Following Alibaba Group’s announcement of a 32 per cent growth in gross merchandise volume to a record 120 billion yuan (US$17.6 billion) for its 24-hour 11.11 promotion last Friday, online shopping rival JD.com on Saturday reported that its total transaction volume increased 59 per cent year on year that same day and 60 per cent over its longer promotions from November 1 to 11, without disclosing figures.
Nasdaq-listed JD.com also took the opportunity of launching what is likely to be the world’s first commercial drone delivery programme for e-commerce in rural locations outside of Beijing, as well as those in the provinces of Jiangsu, Shaanxi and Sichuan.

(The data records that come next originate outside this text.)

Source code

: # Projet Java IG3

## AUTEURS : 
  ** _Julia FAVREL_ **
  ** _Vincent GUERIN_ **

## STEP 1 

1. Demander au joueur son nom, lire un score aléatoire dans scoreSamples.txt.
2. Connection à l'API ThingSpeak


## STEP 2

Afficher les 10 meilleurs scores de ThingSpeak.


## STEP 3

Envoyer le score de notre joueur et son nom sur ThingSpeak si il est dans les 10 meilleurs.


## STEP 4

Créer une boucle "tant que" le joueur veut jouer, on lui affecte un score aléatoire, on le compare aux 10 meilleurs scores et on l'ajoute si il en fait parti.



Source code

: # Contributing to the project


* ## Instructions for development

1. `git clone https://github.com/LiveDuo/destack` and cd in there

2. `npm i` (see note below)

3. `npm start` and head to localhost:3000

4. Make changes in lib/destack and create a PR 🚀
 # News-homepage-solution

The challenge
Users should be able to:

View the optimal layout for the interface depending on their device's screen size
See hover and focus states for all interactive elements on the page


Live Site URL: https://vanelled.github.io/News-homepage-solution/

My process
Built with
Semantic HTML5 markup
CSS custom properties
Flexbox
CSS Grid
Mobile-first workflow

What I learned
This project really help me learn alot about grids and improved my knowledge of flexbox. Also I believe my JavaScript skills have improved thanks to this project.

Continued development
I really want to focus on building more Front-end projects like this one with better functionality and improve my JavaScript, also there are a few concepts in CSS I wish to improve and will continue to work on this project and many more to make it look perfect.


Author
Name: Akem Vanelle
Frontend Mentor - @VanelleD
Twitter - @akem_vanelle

JD has a fleet of more than 30 custom-built drones in operation, which can transport and deliver packages weighing between five to 15 kilos and cover distances as far as 50 kilometres.
Its service has been launched ahead of the planned Amazon Prime Air unmanned aerial delivery system that Amazon.com chief executive Jeff Bezos first revealed in 2013. That plan has remained in the testing stage as Amazon tries to comply with US Federal Aviation Administration rules.

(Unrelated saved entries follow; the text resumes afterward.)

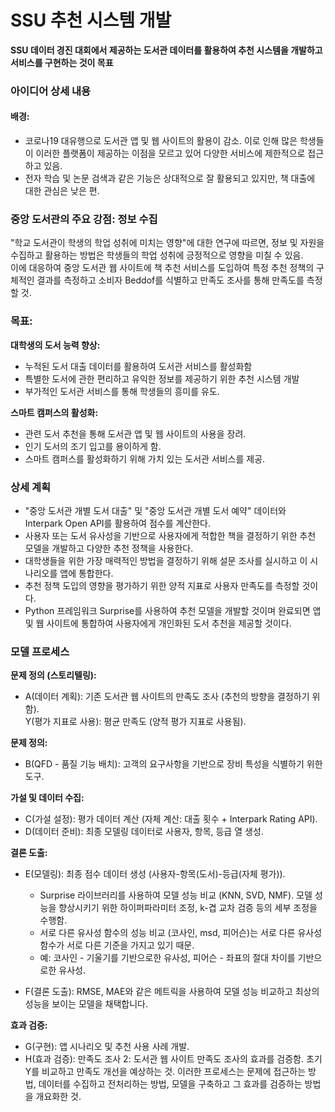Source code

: # SSU 추천 시스템 개발  

**SSU 데이터 경진 대회에서 제공하는 도서관 데이터를 활용하여 추천 시스템을 개발하고 서비스를 구현하는 것이 목표**  

### 아이디어 상세 내용  
#### 배경:  
- 코로나19 대유행으로 도서관 앱 및 웹 사이트의 활용이 감소. 이로 인해 많은 학생들이 이러한 플랫폼이 제공하는 이점을 모르고 있어 다양한 서비스에 제한적으로 접근하고 있음.   
- 전자 학습 및 논문 검색과 같은 기능은 상대적으로 잘 활용되고 있지만, 책 대출에 대한 관심은 낮은 편.  

### 중앙 도서관의 주요 강점: 정보 수집  
"학교 도서관이 학생의 학업 성취에 미치는 영향"에 대한 연구에 따르면, 정보 및 자원을 수집하고 활용하는 방법은 학생들의 학업 성취에 긍정적으로 영향을 미칠 수 있음.  
이에 대응하여 중앙 도서관 웹 사이트에 책 추천 서비스를 도입하여 특정 추천 정책의 구체적인 결과를 측정하고 소비자 Beddof를 식별하고 만족도 조사를 통해 만족도를 측정할 것.  

### **목표:**
**대학생의 도서 능력 향상:**
- 누적된 도서 대출 데이터를 활용하여 도서관 서비스를 활성화함  
- 특별한 도서에 관한 편리하고 유익한 정보를 제공하기 위한 추천 시스템 개발  
- 부가적인 도서관 서비스를 통해 학생들의 흥미를 유도.  

**스마트 캠퍼스의 활성화:**  
- 관련 도서 추천을 통해 도서관 앱 및 웹 사이트의 사용을 장려.
- 인기 도서의 조기 입고를 용이하게 함.
- 스마트 캠퍼스를 활성화하기 위해 가치 있는 도서관 서비스를 제공.

### 상세 계획  
- "중앙 도서관 개별 도서 대출" 및 "중앙 도서관 개별 도서 예약" 데이터와 Interpark Open API를 활용하여 점수를 계산한다.  
- 사용자 또는 도서 유사성을 기반으로 사용자에게 적합한 책을 결정하기 위한 추천 모델을 개발하고 다양한 추천 정책을 사용한다.  
- 대학생들을 위한 가장 매력적인 방법을 결정하기 위해 설문 조사를 실시하고 이 시나리오를 앱에 통합한다.  
- 추천 정책 도입의 영향을 평가하기 위한 양적 지표로 사용자 만족도를 측정할 것이다.  
- Python 프레임워크 Surprise를 사용하여 추천 모델을 개발할 것이며 완료되면 앱 및 웹 사이트에 통합하여 사용자에게 개인화된 도서 추천을 제공할 것이다.  
 
### 모델 프로세스  

**문제 정의 (스토리텔링):**  

- A(데이터 계획): 기존 도서관 웹 사이트의 만족도 조사 (추천의 방향을 결정하기 위함).  
          Y(평가 지표로 사용): 평균 만족도 (양적 평가 지표로 사용됨).  

**문제 정의:**  
- B(QFD - 품질 기능 배치): 고객의 요구사항을 기반으로 장비 특성을 식별하기 위한 도구.  

**가설 및 데이터 수집:**  
- C(가설 설정): 평가 데이터 계산 (자체 계산: 대출 횟수 + Interpark Rating API).  
- D(데이터 준비): 최종 모델링 데이터로 사용자, 항목, 등급 열 생성.  

**결론 도출:**  
- E(모델링): 최종 점수 데이터 생성 (사용자-항목(도서)-등급(자체 평가)). 
  - Surprise 라이브러리를 사용하여 모델 성능 비교 (KNN, SVD, NMF). 모델 성능을 향상시키기 위한 하이퍼파라미터 조정, k-겹 교차 검증 등의 세부 조정을 수행함.
  - 서로 다른 유사성 함수의 성능 비교 (코사인, msd, 피어슨)는 서로 다른 유사성 함수가 서로 다른 기준을 가지고 있기 때문.
  - 예: 코사인 - 기울기를 기반으로한 유사성, 피어슨 - 좌표의 절대 차이를 기반으로한 유사성.

- F(결론 도출): RMSE, MAE와 같은 메트릭을 사용하여 모델 성능 비교하고 최상의 성능을 보이는 모델을 채택합니다.

**효과 검증:**  
 
- G(구현): 앱 시나리오 및 추천 사용 사례 개발.  
- H(효과 검증): 만족도 조사 2: 도서관 웹 사이트 만족도 조사의 효과를 검증함. 초기 Y를 비교하고 만족도 개선을 예상하는 것. 
이러한 프로세스는 문제에 접근하는 방법, 데이터를 수집하고 전처리하는 방법, 모델을 구축하고 그 효과를 검증하는 방법을 개요화한 것.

JD spokesman Josh Gartner told the South China Morning Post, which is owned by Alibaba, that the company has obtained government permission for its drone delivery programme, and now plans to regularly operate in more than 100 routes across the mainland by the first half of next year.
“I don’t think anyone else is doing this [drone delivery service],” Gartner said.
Beijing-based JD is China’s second largest online retail services provider by sales. It directly sells products from its own inventory, like Amazon, and operates online marketplaces where major brands and retailers sell their merchandise.
Hong Kong-listed Tencent Holdings, which runs mobile messaging service WeChat and social network QQ, bought a 15 per cent stake in JD.com for US$214.7 million in 2014.
American retail titan Wal-Mart Stores last month increased its holding in JD to 10.8 per cent, up from 5.9 per cent, according to a United States regulatory filing.
According to JD, its research and logistics innovation laboratory, JDX, developed its drone programme for rural China to make the delivery of goods from warehouses to customers quicker, cheaper and more efficient.
The programme works by dispatching orders from regional delivery stations to JD’s network of dedicated “village promoters”, who distribute orders directly to customers. JD currently has more than 300,000 village promoters across the country.
“E-commerce is bringing goods to consumers in a more convenient and cost-effective way, and is a very meaningful channel to increase domestic consumption,” Jessie Qian, partner-in-charge for consumer markets at consultancy KPMG China, said in a report on Friday.
JD said its drones are controlled by a proprietary system, connected to its logistics network, that allows the devices to take off automatically and follow a pre-determined route to a village and the designated drop-off points where JD’s local village promoter pick up goods.